In connection with the foregoing exercises, the Company issued three-year warrants to purchase 183,025 shares of the Company’s common stock at an exercise price of $3.00 per share.  The Company valued these warrants at $35,900 using the Black Scholes Option Pricing Model and the following assumptions:  weighted average market price per share: $0.89; exercise price per share: $3.00; risk-free interest rate: 0.42%; contractual term: 3.0 years; volatility: 78.04%; expected dividend rate: 0%.  The fair value of the warrants was charged to interest expense.

 

Following the warrant exercises and grants described above, at September 30, 2012, the Company had outstanding warrants to purchase shares of its common stock at a weighted average exercise price of $1.88 per share as follows:

 

Exercise   Expiration   September 30,  
Price   Date   2012  
$ 0.88   5/11/2014     15,428  
$ 1.00   9/15/2017     1,379,376  
$ 1.125   12/28/2012     97,679  
$ 1.25   5/11/2014 to 12/31/2014     120,280  
$ 1.50   12/31/2012 to 9/4/2017     475,000  
$ 1.75   12/31/2013     577,784  
$ 2.00   8/3/2013 to 9/15/2017     604,000  
$ 2.50   5/11/2014     492,004  
$ 2.625   12/31/2013     480,134  
$ 2.75   2/28/2017     272,724  
$ 2.80   4/2/2015     50,000  
$ 3.00   5/11/2015 to 2/13/2016     563,025  
               
            5,127,434  

 

2012 Exchange Agreement with Platinum

 

On June 29, 2012, the Company and Platinum entered into an Exchange Agreement (the “2012 Exchange Agreement”) pursuant to which the Company agreed to issue Platinum 62,945 shares of its Series A Preferred in exchange for 629,450 shares of common stock owned by Platinum, in consideration for Platinum’s agreement to purchase from the Company the July 2012 Platinum Note, as described in Note 7, Convertible Promissory Notes and Other Notes Payable.
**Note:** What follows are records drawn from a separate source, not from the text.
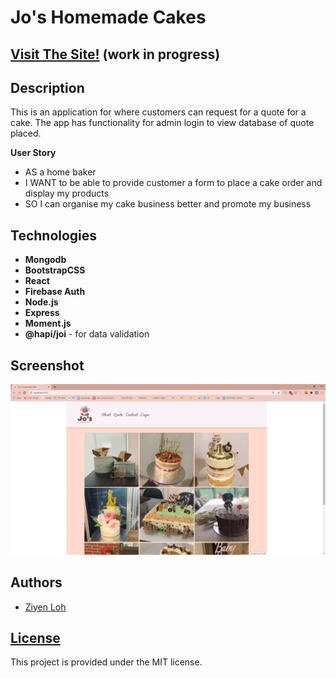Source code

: # Jo's Homemade Cakes
## [Visit The Site!](https://jos-homemade-cakes.herokuapp.com/) (work in progress)

## Description

This is an application for where customers can request for a quote for a cake. The app has functionality for admin login to view database of quote placed. 

**User Story**
* AS a home baker
* I WANT to be able to provide customer a form to place a cake order and display my products
* SO I can organise my cake business better and promote my business


## Technologies

* **Mongodb** 
* **BootstrapCSS**
* **React**
* **Firebase Auth**
* **Node.js**
* **Express**
* **Moment.js**
* **@hapi/joi** - for data validation

## Screenshot

![Screenshot](screenshot1.PNG)

## Authors

* [Ziyen Loh](https://github.com/zyloh89)


## [License](LICENSE.md)

This project is provided under the MIT license.
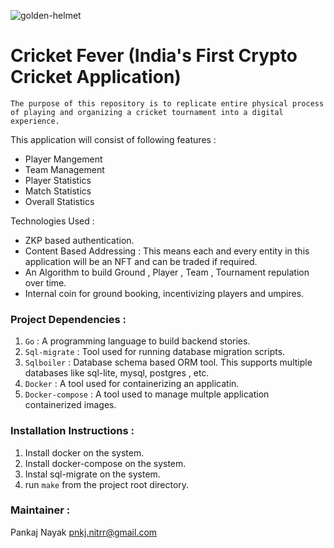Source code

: 
![golden-helmet](https://github.com/Sports-Dynamics/cricket-fever/assets/53615490/90734a0c-e60a-4d02-9346-aaf109fbb215)


# Cricket Fever (India's First Crypto Cricket Application)
`The purpose of this repository is to replicate entire physical process of playing and organizing a cricket tournament into a digital experience.` 

This application will consist of following features : 
- Player Mangement
- Team Management
- Player Statistics
- Match Statistics
- Overall Statistics


Technologies Used : 
- ZKP based authentication.
- Content Based Addressing : This means each and every entity in this application will be an NFT and can be traded if required.
- An Algorithm to build Ground , Player , Team , Tournament repulation over time.
- Internal coin for ground booking, incentivizing players and umpires. 
  
### Project Dependencies : 
1. `Go` : A programming language to build backend stories. 
2. `Sql-migrate` : Tool used for running database migration scripts. 
3. `Sqlboiler` : Database schema based ORM tool. This supports multiple databases like sql-lite, mysql, postgres , etc.
4. `Docker` : A tool used for containerizing an applicatin. 
5. `Docker-compose` : A tool used to manage multple application containerized images.

### Installation Instructions : 
1. Install docker on the system.
2. Install docker-compose on the system.
3. Instal sql-migrate on the system.
4. run `make` from the project root directory.


### Maintainer : 
Pankaj Nayak 
pnkj.nitrr@gmail.com
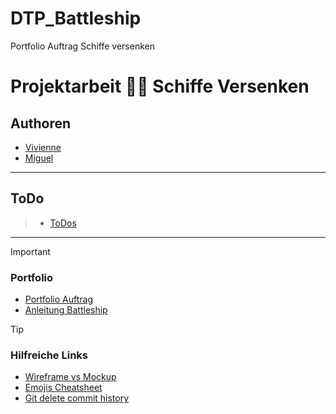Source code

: # DTP_Battleship
Portfolio Auftrag Schiffe versenken


# Projektarbeit :ship::boom: Schiffe Versenken 
## Authoren
- [Vivienne](https://github.com/Vivienne-00)
- [Miguel](https://github.com/EMCninja3)

---
## ToDo
> - [ToDos](https://github.com/EMCninja3/DTP_Battleship/issues/7#issue-2070782625)
---

> [!IMPORTANT]
> ### Portfolio
> - [Portfolio Auftrag](Dokumente/PortfolioAuftrag/2023-02-11-OOP%20Blockwoche%20-%20Portfolioauftrag.pdf)
> - [Anleitung Battleship](Dokumente/PortfolioAuftrag/2023-02-11-Portfolio%20Modulübergreifendes%20Projekt%20Battleship.pdf)

> [!TIP]
> ### Hilfreiche Links
> - [Wireframe vs Mockup](https://www.webschmoeker.de/webdesign/unterschied-wireframe-und-mockup/)
> - [Emojis Cheatsheet](https://github.com/ikatyang/emoji-cheat-sheet/blob/master/README.md)
> - [Git delete commit history](Dokumente/Anleitungen/git%20-%20how%20to%20delete%20all%20commit%20history%20in%20github_%20-%20Stack%20Overflow.pdf)



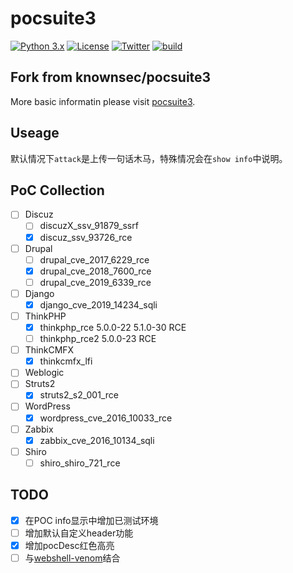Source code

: # pocsuite3

[![Python 3.x](https://img.shields.io/badge/python-3.x-yellow.svg)](https://www.python.org/) [![License](https://img.shields.io/badge/license-GPLv2-red.svg)](https://raw.githubusercontent.com/knownsec/Pocsuite/master/docs/COPYING) [![Twitter](https://img.shields.io/badge/twitter-@seebug-blue.svg)](https://twitter.com/seebug_team) [![build](https://api.travis-ci.org/knownsec/pocsuite3.svg)](https://travis-ci.org/knownsec/pocsuite3)

## Fork from knownsec/pocsuite3

More basic informatin please visit [pocsuite3](https://github.com/knownsec/pocsuite3).

## Useage

默认情况下`attack`是上传一句话木马，特殊情况会在`show info`中说明。

## PoC Collection

- [ ] Discuz
    - [ ] discuzX_ssv_91879_ssrf
    - [X] discuz_ssv_93726_rce
- [ ] Drupal
    - [ ] drupal_cve_2017_6229_rce
    - [X] drupal_cve_2018_7600_rce
    - [ ] drupal_cve_2019_6339_rce
- [ ] Django
    - [X] django_cve_2019_14234_sqli
- [ ] ThinkPHP
    - [X] thinkphp_rce 5.0.0-22 5.1.0-30 RCE
    - [ ] thinkphp_rce2 5.0.0-23 RCE
- [ ] ThinkCMFX
    - [X] thinkcmfx_lfi
- [ ] Weblogic
- [ ] Struts2
    - [X] struts2_s2_001_rce
- [ ] WordPress
    - [X] wordpress_cve_2016_10033_rce
- [ ] Zabbix
    - [X] zabbix_cve_2016_10134_sqli
- [ ] Shiro
    - [ ] shiro_shiro_721_rce

## TODO

- [X] 在POC info显示中增加已测试环境
- [ ] 增加默认自定义header功能
- [X] 增加pocDesc红色高亮
- [ ] 与[webshell-venom](https://github.com/yzddmr6/webshell-venom)结合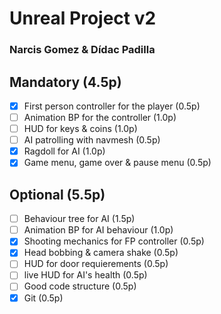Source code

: # Unreal Project v2
### Narcis Gomez & Dídac Padilla

## Mandatory (4.5p)

- [x] First person controller for the player (0.5p)
- [ ] Animation BP for the controller (1.0p)
- [ ] HUD for keys & coins (1.0p)
- [ ] AI patrolling with navmesh (0.5p)
- [x] Ragdoll for AI (1.0p)
- [x] Game menu, game over & pause menu (0.5p)

## Optional (5.5p)

- [ ] Behaviour tree for AI (1.5p)
- [ ] Animation BP for AI behaviour (1.0p)
- [x] Shooting mechanics for FP controller (0.5p)
- [x] Head bobbing & camera shake (0.5p)
- [ ] HUD for door requierements (0.5p)
- [ ] live HUD for AI's health (0.5p)
- [ ] Good code structure (0.5p)
- [x] Git (0.5p)
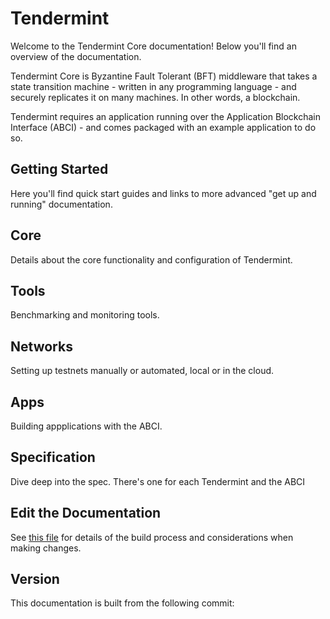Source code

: # Tendermint

Welcome to the Tendermint Core documentation! Below you'll find an
overview of the documentation.

Tendermint Core is Byzantine Fault Tolerant (BFT) middleware that takes a state
transition machine - written in any programming language - and securely
replicates it on many machines. In other words, a blockchain.

Tendermint requires an application running over the Application Blockchain
Interface (ABCI) - and comes packaged with an example application to do so.

## Getting Started

Here you'll find quick start guides and links to more advanced "get up and running"
documentation.

## Core

Details about the core functionality and configuration of Tendermint.

## Tools

Benchmarking and monitoring tools.

## Networks

Setting up testnets manually or automated, local or in the cloud.

## Apps

Building appplications with the ABCI.

## Specification

Dive deep into the spec. There's one for each Tendermint and the ABCI

## Edit the Documentation

See [this file](./DOCS_README.md) for details of the build process and
considerations when making changes.

## Version

This documentation is built from the following commit:

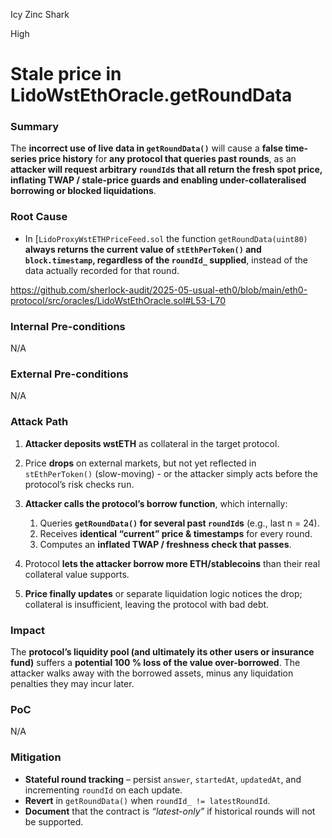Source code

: Icy Zinc Shark

High

# Stale price in LidoWstEthOracle.getRoundData


### Summary

The **incorrect use of live data in `getRoundData()`** will cause a **false time-series price history** for **any protocol that queries past rounds**, as an **attacker will request arbitrary `roundId`s that all return the fresh spot price, inflating TWAP / stale-price guards and enabling under-collateralised borrowing or blocked liquidations**.

### Root Cause

* In [`LidoProxyWstETHPriceFeed.sol` the function `getRoundData(uint80)` **always returns the current value of `stEthPerToken()` and `block.timestamp`, regardless of the `roundId_` supplied**, instead of the data actually recorded for that round.

https://github.com/sherlock-audit/2025-05-usual-eth0/blob/main/eth0-protocol/src/oracles/LidoWstEthOracle.sol#L53-L70

### Internal Pre-conditions
N/A

### External Pre-conditions

N/A

### Attack Path

1. **Attacker deposits wstETH** as collateral in the target protocol.
2. Price **drops** on external markets, but not yet reflected in `stEthPerToken()` (slow-moving) - or the attacker simply acts before the protocol’s risk checks run.
3. **Attacker calls the protocol’s borrow function**, which internally:

   1. Queries **`getRoundData()` for several past `roundId`s** (e.g., last n = 24).
   2. Receives **identical “current” price & timestamps** for every round.
   3. Computes an **inflated TWAP / freshness check that passes**.
4. Protocol **lets the attacker borrow more ETH/stablecoins** than their real collateral value supports.
5. **Price finally updates** or separate liquidation logic notices the drop; collateral is insufficient, leaving the protocol with bad debt.


### Impact

The **protocol’s liquidity pool (and ultimately its other users or insurance fund)** suffers a **potential 100 % loss of the value over-borrowed**. The attacker walks away with the borrowed assets, minus any liquidation penalties they may incur later.

### PoC
N/A

### Mitigation

* **Stateful round tracking** – persist `answer`, `startedAt`, `updatedAt`, and incrementing `roundId` on each update.
* **Revert** in `getRoundData()` when `roundId_ != latestRoundId`.
* **Document** that the contract is *“latest-only”* if historical rounds will not be supported.
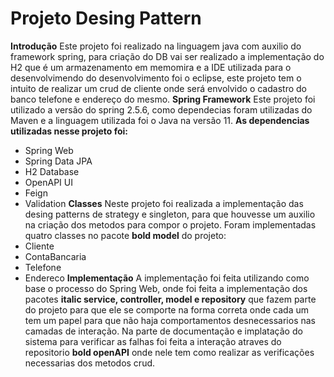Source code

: # Projeto Desing Pattern
**Introdução**
Este projeto foi realizado na linguagem java com auxilio do framework spring, para criação do DB vai ser realizado a implementação do H2 que é um armazenamento em memomira e a IDE utilizada para o desenvolvimendo do desenvolvimento foi o eclipse, este projeto tem o intuito de realizar um crud de cliente onde será envolvido o cadastro do banco telefone e endereço do mesmo.
**Spring Framework**
Este projeto foi utilizado a versão do spring 2.5.6, como dependecias foram utilizadas do Maven e a linguagem utilizada foi o Java na versão 11.
**As dependencias utilizadas nesse projeto foi:**
* Spring Web
* Spring Data JPA
* H2 Database
* OpenAPI UI
* Feign
* Validation
**Classes**
Neste projeto foi realizada a implementação das desing patterns de strategy e singleton, para que houvesse um auxilio na criação dos metodos para compor o projeto.
Foram implementadas quatro classes no pacote **bold model** do projeto:
* Cliente
* ContaBancaria
* Telefone
* Endereco
**Implementação**
A implementação foi feita utilizando como base o processo do Spring Web, onde foi feita a implementação dos pacotes **italic service, controller, model e repository** que fazem parte do projeto para que ele se comporte na forma correta onde cada um tem um papel para que não haja comportamentos desnecessarios nas camadas de interação.
Na parte de documentação e implatação do sistema para verificar as falhas foi feita a interação atraves do repositorio **bold openAPI** onde nele tem como realizar as verificações necessarias dos metodos crud.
Under the terms of the 2012 Exchange Agreement, Platinum, at its option, may exchange all or a portion of its Series A Preferred for the securities issued in connection with a qualified financing, an equity or equity-based financing, or series of financing transactions resulting in gross proceeds to the Company of at least $3.0 million, based on the stated value of $15.00 per share of Series A Preferred.  The Company estimated the fair value of the shares of Series A Preferred tendered to Platinum under the terms of the 2012 Exchange Agreement at $736,500 ($1.17 per share on a common share equivalent basis). Following the issuance of the Series A Preferred pursuant to the 2012 Exchange Agreement, Platinum owns all 500,000 authorized and outstanding shares of the Company’s Series A Preferred, each share of which is convertible into ten shares of the Company’s common stock.  The common shares that were exchanged for shares of Series A Preferred are treated as Treasury Stock in the accompanying Condensed Consolidated Balance Sheet at September 30, 2012.  See Note 11, Subsequent Events, regarding the Series A Preferred Exchange component of the October 2012 agreement between the Company and Platinum.